Il delitto è dunque costruito secondo lo schema del reato di evento (Cass. n. 9222/2015) che si caratterizza per la produzione di un evento di «danno» consistente nell'alterazione delle proprie abitudini di vita o in un perdurante e grave stato di ansia o di paura, ovvero, alternativamente, di un evento di «pericolo», consistente nel fondato timore per l'incolumità propria o di un prossimo congiunto o di persona al medesimo legata da relazione affettiva..
Si tratta di reato a fattispecie alternative, ciascuna delle quali è idonea ad integrarlo (Cass. V, n. 34015/2010; Cass. V, n. 2987/2011; Cass. III, n. 23485/2014; Cass. III , n. 9222/2015).

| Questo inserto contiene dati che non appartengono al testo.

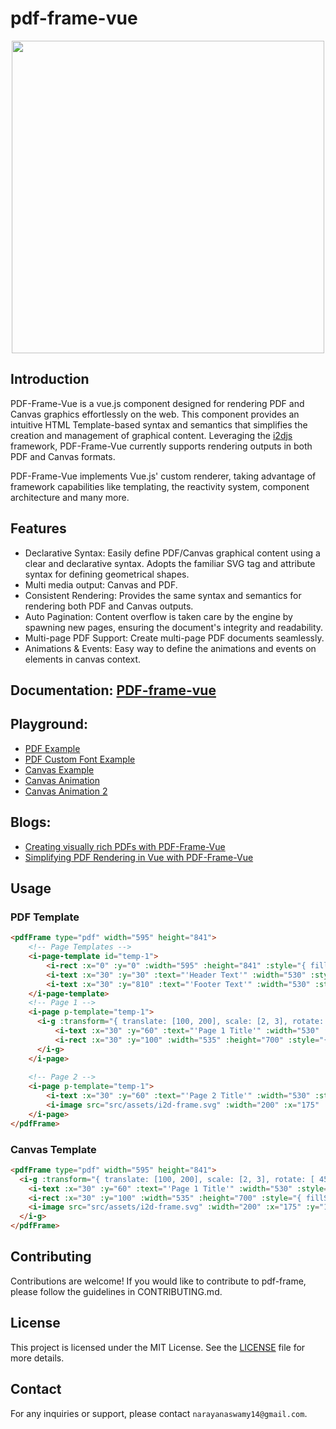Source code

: # pdf-frame-vue

<p align="center">
  <img src="https://github.com/I2Djs/pdf-frame/blob/main/assets/pdf-frame.svg?raw=true" width=500>
</p>

## Introduction

PDF-Frame-Vue is a vue.js component designed for rendering PDF and Canvas graphics effortlessly on the web. This component provides an intuitive HTML Template-based syntax and semantics that simplifies the creation and management of graphical content. Leveraging the [i2djs](https://github.com/I2Djs/I2Djs) framework, PDF-Frame-Vue currently supports rendering outputs in both PDF and Canvas formats.

PDF-Frame-Vue implements Vue.js' custom renderer, taking advantage of framework capabilities like templating, the reactivity system, component architecture and many more.

## Features

* Declarative Syntax: Easily define PDF/Canvas graphical content using a clear and declarative syntax. Adopts the familiar SVG tag and attribute syntax for defining geometrical shapes.
* Multi media output: Canvas and PDF.
* Consistent Rendering: Provides the same syntax and semantics for rendering both PDF and Canvas outputs.
* Auto Pagination: Content overflow is taken care by the engine by spawning new pages, ensuring the document's integrity and readability.
* Multi-page PDF Support: Create multi-page PDF documents seamlessly.
* Animations & Events: Easy way to define the animations and events on elements in canvas context.

## Documentation: [PDF-frame-vue](https://github.com/I2Djs/pdf-frame/wiki/pdf%E2%80%90frame%E2%80%90vue)
  
## Playground:
  * [PDF Example](https://stackblitz.com/edit/pdf-frame-vuejs?embed=1&file=src%2FApp.vue)
  * [PDF Custom Font Example](https://stackblitz.com/edit/pdf-frame-vuejs-67yqev)
  * [Canvas Example](https://stackblitz.com/edit/pdf-frame-vuejs-canvas?embed=1&file=src%2FApp.vue)
  * [Canvas Animation](https://stackblitz.com/edit/pdf-frame-vuejs-canvas-qp1rhy?file=src%2FApp.vue)
  * [Canvas Animation 2](https://stackblitz.com/edit/pdf-frame-vuejs-canvas-ragz9p?file=src%2FApp.vue)

## Blogs:
  * [Creating visually rich PDFs with PDF-Frame-Vue](https://nswamy14.hashnode.dev/creating-visually-rich-pdfs-with-pdf-frame-vue)
  * [Simplifying PDF Rendering in Vue with PDF-Frame-Vue](https://nswamy14.hashnode.dev/pdf-rendering-made-easy-with-pdf-frame-vue)

## Usage
### PDF Template
```html
<pdfFrame type="pdf" width="595" height="841">
    <!-- Page Templates -->
    <i-page-template id="temp-1">
        <i-rect :x="0" :y="0" :width="595" :height="841" :style="{ fillStyle:'#ffffff' }"></i-rect>
        <i-text :x="30" :y="30" :text="'Header Text'" :width="530" :style="{font: '15px Arial'}"></i-text>
        <i-text :x="30" :y="810" :text="'Footer Text'" :width="530" :style="{font: '15px Arial'}"></i-text>
    </i-page-template>
    <!-- Page 1 -->
    <i-page p-template="temp-1">
      <i-g :transform="{ translate: [100, 200], scale: [2, 3], rotate: [ 45, 0, 0] }">
          <i-text :x="30" :y="60" :text="'Page 1 Title'" :width="530" :style="{font: '25px Arial', align: 'center'}"></i-text>
          <i-rect :x="30" :y="100" :width="535" :height="700" :style="{ fillStyle:'#f0f0f0' }"></i-rect>
      </i-g>
    </i-page>
    
    <!-- Page 2 -->
    <i-page p-template="temp-1">
        <i-text :x="30" :y="60" :text="'Page 2 Title'" :width="530" :style="{font: '25px Arial', align: 'center'}"></i-text>
        <i-image src="src/assets/i2d-frame.svg" :width="200" :x="175" :y="100"></i-image>
    </i-page> 
</pdfFrame>
```

### Canvas Template
```html
<pdfFrame type="pdf" width="595" height="841">
  <i-g :transform="{ translate: [100, 200], scale: [2, 3], rotate: [ 45, 0, 0] }">
    <i-text :x="30" :y="60" :text="'Page 1 Title'" :width="530" :style="{font: '25px Arial', align: 'center'}"></i-text>
    <i-rect :x="30" :y="100" :width="535" :height="700" :style="{ fillStyle:'#f0f0f0' }"></i-rect>
    <i-image src="src/assets/i2d-frame.svg" :width="200" :x="175" :y="100"></i-image>
  </i-g>
</pdfFrame>
```

## Contributing
Contributions are welcome! If you would like to contribute to pdf-frame, please follow the guidelines in CONTRIBUTING.md.

## License
This project is licensed under the MIT License. See the [LICENSE](https://raw.githubusercontent.com/I2Djs/pdf-frame/main/LICENSE) file for more details.

## Contact
For any inquiries or support, please contact `narayanaswamy14@gmail.com`.
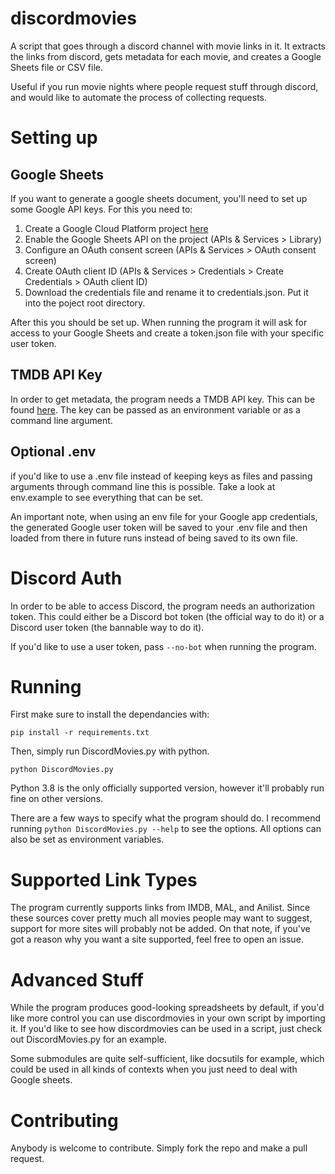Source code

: # discordmovies
A script that goes through a discord channel with movie links in it. It extracts the links from discord, gets metadata for each movie, and creates a Google Sheets file or CSV file.

Useful if you run movie nights where people request stuff through discord, and would like to automate the process of collecting requests.

# Setting up
## Google Sheets
If you want to generate a google sheets document, you'll need to set up some Google API keys.
For this you need to:
1. Create a Google Cloud Platform project [here](https://console.cloud.google.com/)
2. Enable the Google Sheets API on the project (APIs & Services > Library)
3. Configure an OAuth consent screen (APIs & Services > OAuth consent screen)
4. Create OAuth client ID (APIs & Services > Credentials > Create Credentials > OAuth client ID)
5. Download the credentials file and rename it to credentials.json. Put it into the poject root directory.

After this you should be set up. When running the program it will ask for access to your Google Sheets and create a token.json file with your specific user token.

## TMDB API Key
In order to get metadata, the program needs a TMDB API key. This can be found [here](https://developers.themoviedb.org/3/getting-started/introduction).
The key can be passed as an environment variable or as a command line argument.

## Optional .env
if you'd like to use a .env file instead of keeping keys as files and passing arguments through command line this is possible.
Take a look at env.example to see everything that can be set.

An important note, when using an env file for your Google app credentials, the generated Google user token will be saved to your .env file and then loaded from there in future runs
instead of being saved to its own file.


# Discord Auth
In order to be able to access Discord, the program needs an authorization token. This could either be a Discord bot token (the official way to do it) or a Discord user token (the bannable way to do it).

If you'd like to use a user token, pass ```--no-bot``` when running the program.

# Running
First make sure to install the dependancies with:
```
pip install -r requirements.txt
```

Then, simply run DiscordMovies.py with python. 
```
python DiscordMovies.py
```
Python 3.8 is the only officially supported version, however it'll probably run fine on other versions.

There are a few ways to specify what the program should do. I recommend running ```python DiscordMovies.py --help``` to see the options.
All options can also be set as environment variables. 

# Supported Link Types
The program currently supports links from IMDB, MAL, and Anilist. Since these sources cover pretty much all movies people may want to suggest,
support for more sites will probably not be added. On that note, if you've got a reason why you want a site supported, feel free to open an issue.


# Advanced Stuff
While the program produces good-looking spreadsheets by default, if you'd like more control you can use discordmovies in your own script by importing it.
If you'd like to see how discordmovies can be used in a script, just check out DiscordMovies.py for an example.

Some submodules are quite self-sufficient, like docsutils for example, which could be used in all kinds of contexts when you just need to deal with Google sheets.


# Contributing
Anybody is welcome to contribute. Simply fork the repo and make a pull request.
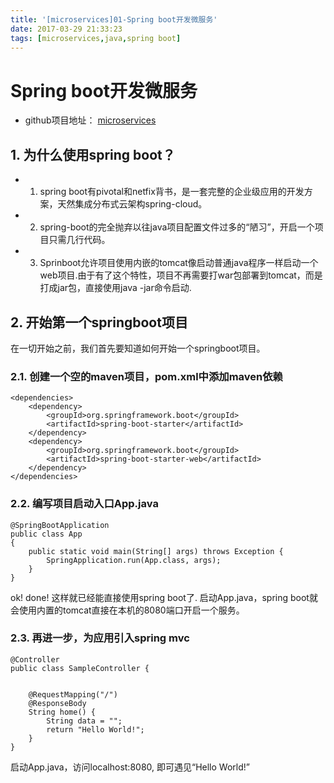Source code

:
 ```yaml
---
title: '[microservices]01-Spring boot开发微服务'
date: 2017-03-29 21:33:23
tags: [microservices,java,spring boot]
---
```


# Spring boot开发微服务


- github项目地址： [microservices](https://github.com/YihuaWanglv/microservices)

## 1. 为什么使用spring boot？

- 1) spring boot有pivotal和netfix背书，是一套完整的企业级应用的开发方案，天然集成分布式云架构spring-cloud。
- 2) spring-boot的完全抛弃以往java项目配置文件过多的“陋习”，开启一个项目只需几行代码。
- 3) Sprinboot允许项目使用内嵌的tomcat像启动普通java程序一样启动一个web项目.由于有了这个特性，项目不再需要打war包部署到tomcat，而是打成jar包，直接使用java -jar命令启动.


## 2. 开始第一个springboot项目
在一切开始之前，我们首先要知道如何开始一个springboot项目。

### 2.1. 创建一个空的maven项目，pom.xml中添加maven依赖
```
<dependencies>
    <dependency>
        <groupId>org.springframework.boot</groupId>
        <artifactId>spring-boot-starter</artifactId>
    </dependency>
    <dependency>
        <groupId>org.springframework.boot</groupId>
        <artifactId>spring-boot-starter-web</artifactId>
    </dependency>
</dependencies>
```

### 2.2. 编写项目启动入口App.java
```
@SpringBootApplication
public class App 
{
    public static void main(String[] args) throws Exception {
        SpringApplication.run(App.class, args);
    }
}
```

ok! done!
这样就已经能直接使用spring boot了.
启动App.java，spring boot就会使用内置的tomcat直接在本机的8080端口开启一个服务。

### 2.3. 再进一步，为应用引入spring mvc
```
@Controller
public class SampleController {

    
    @RequestMapping("/")
    @ResponseBody
    String home() {
        String data = "";
        return "Hello World!";
    }
}
```


启动App.java，访问localhost:8080, 即可遇见“Hello World!”
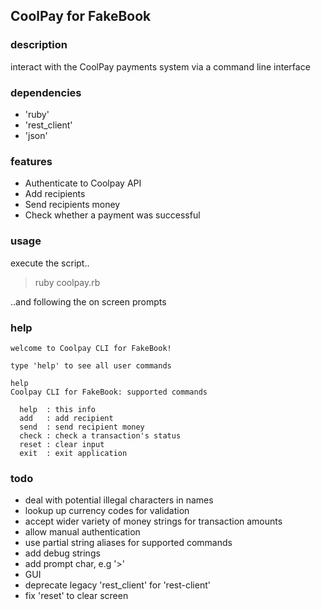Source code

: 
## CoolPay for FakeBook

### description
interact with the CoolPay payments system via a command line interface

### dependencies
- 'ruby'
- 'rest_client'
- 'json'

### features
- Authenticate to Coolpay API
- Add recipients
- Send recipients money
- Check whether a payment was successful

### usage
execute the script..

> ruby coolpay.rb

..and following the on screen prompts

### help

```
welcome to Coolpay CLI for FakeBook!

type 'help' to see all user commands

help
Coolpay CLI for FakeBook: supported commands

  help  : this info
  add   : add recipient
  send  : send recipient money
  check : check a transaction's status
  reset : clear input
  exit  : exit application

```

### todo
- deal with potential illegal characters in names
- lookup up currency codes for validation
- accept wider variety of money strings for transaction amounts
- allow manual authentication
- use partial string aliases for supported commands
- add debug strings
- add prompt char, e.g '>'
- GUI
- deprecate legacy 'rest_client' for 'rest-client'
- fix 'reset' to clear screen

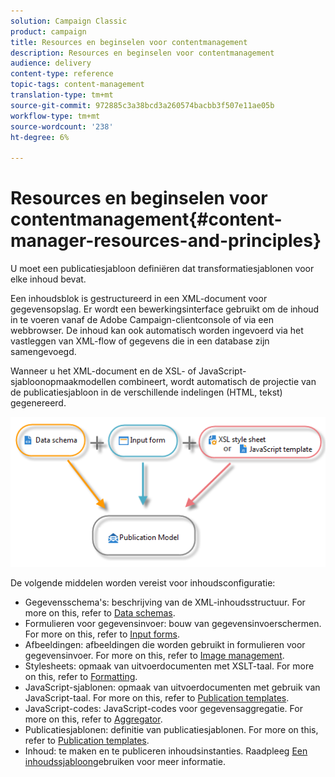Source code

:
 ```yaml
---
solution: Campaign Classic
product: campaign
title: Resources en beginselen voor contentmanagement
description: Resources en beginselen voor contentmanagement
audience: delivery
content-type: reference
topic-tags: content-management
translation-type: tm+mt
source-git-commit: 972885c3a38bcd3a260574bacbb3f507e11ae05b
workflow-type: tm+mt
source-wordcount: '238'
ht-degree: 6%

---
```



# Resources en beginselen voor contentmanagement{#content-manager-resources-and-principles}

U moet een publicatiesjabloon definiëren dat transformatiesjablonen voor elke inhoud bevat.

Een inhoudsblok is gestructureerd in een XML-document voor gegevensopslag. Er wordt een bewerkingsinterface gebruikt om de inhoud in te voeren vanaf de Adobe Campaign-clientconsole of via een webbrowser. De inhoud kan ook automatisch worden ingevoerd via het vastleggen van XML-flow of gegevens die in een database zijn samengevoegd.

Wanneer u het XML-document en de XSL- of JavaScript-sjabloonopmaakmodellen combineert, wordt automatisch de projectie van de publicatiesjabloon in de verschillende indelingen (HTML, tekst) gegenereerd.

![](assets/d_ncs_content_process.png)

De volgende middelen worden vereist voor inhoudsconfiguratie:

* Gegevensschema&#39;s: beschrijving van de XML-inhoudsstructuur. For more on this, refer to [Data schemas](../../delivery/using/data-schemas.md).
* Formulieren voor gegevensinvoer: bouw van gegevensinvoerschermen. For more on this, refer to [Input forms](../../delivery/using/input-forms.md).
* Afbeeldingen: afbeeldingen die worden gebruikt in formulieren voor gegevensinvoer. For more on this, refer to [Image management](../../delivery/using/formatting.md#image-management).
* Stylesheets: opmaak van uitvoerdocumenten met XSLT-taal. For more on this, refer to [Formatting](../../delivery/using/formatting.md).
* JavaScript-sjablonen: opmaak van uitvoerdocumenten met gebruik van JavaScript-taal. For more on this, refer to [Publication templates](../../delivery/using/publication-templates.md).
* JavaScript-codes: JavaScript-codes voor gegevensaggregatie. For more on this, refer to [Aggregator](../../delivery/using/publication-templates.md#aggregator).
* Publicatiesjablonen: definitie van publicatiesjablonen. For more on this, refer to [Publication templates](../../delivery/using/publication-templates.md).
* Inhoud: te maken en te publiceren inhoudsinstanties. Raadpleeg [Een inhoudssjabloon](../../delivery/using/using-a-content-template.md)gebruiken voor meer informatie.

Riguardo al perdurante e grave stato di ansia o di paura, secondo i primi commentatori doveva essere inteso come un vero e proprio stato patologico, accertabile nel processo per mezzo di consulenze tecniche. La giurisprudenza di legittimità si è invece discostata da tale orientamento ritenendo integrato l'evento anche in assenza di prova della causazione di una patologia nella vittima; ha infatti affermato che la prova dello stato d'ansia o di paura denunciato dalla vittima del reato può essere dedotta anche dalla natura dei comportamenti tenuti dall'agente, qualora questi siano idonei a determinare in una persona comune tale effetto destabilizzante (Cass. V, n. 8832/2011; Cass. V, n. 24135/2012; Cass. VI, n. 50746/2014; Cass. VI, n. 20038/2014).
Per quanto concerne, invece, il fondato timore per l'incolumità propria di un prossimo congiunto o di persona legata da relazione affettiva, lo stesso non richiede l'accertamento di uno stato patologico ingenerato nella vittima dalla condotta dell'agente ben potendo il giudice fare ricorso alle massime di esperienza.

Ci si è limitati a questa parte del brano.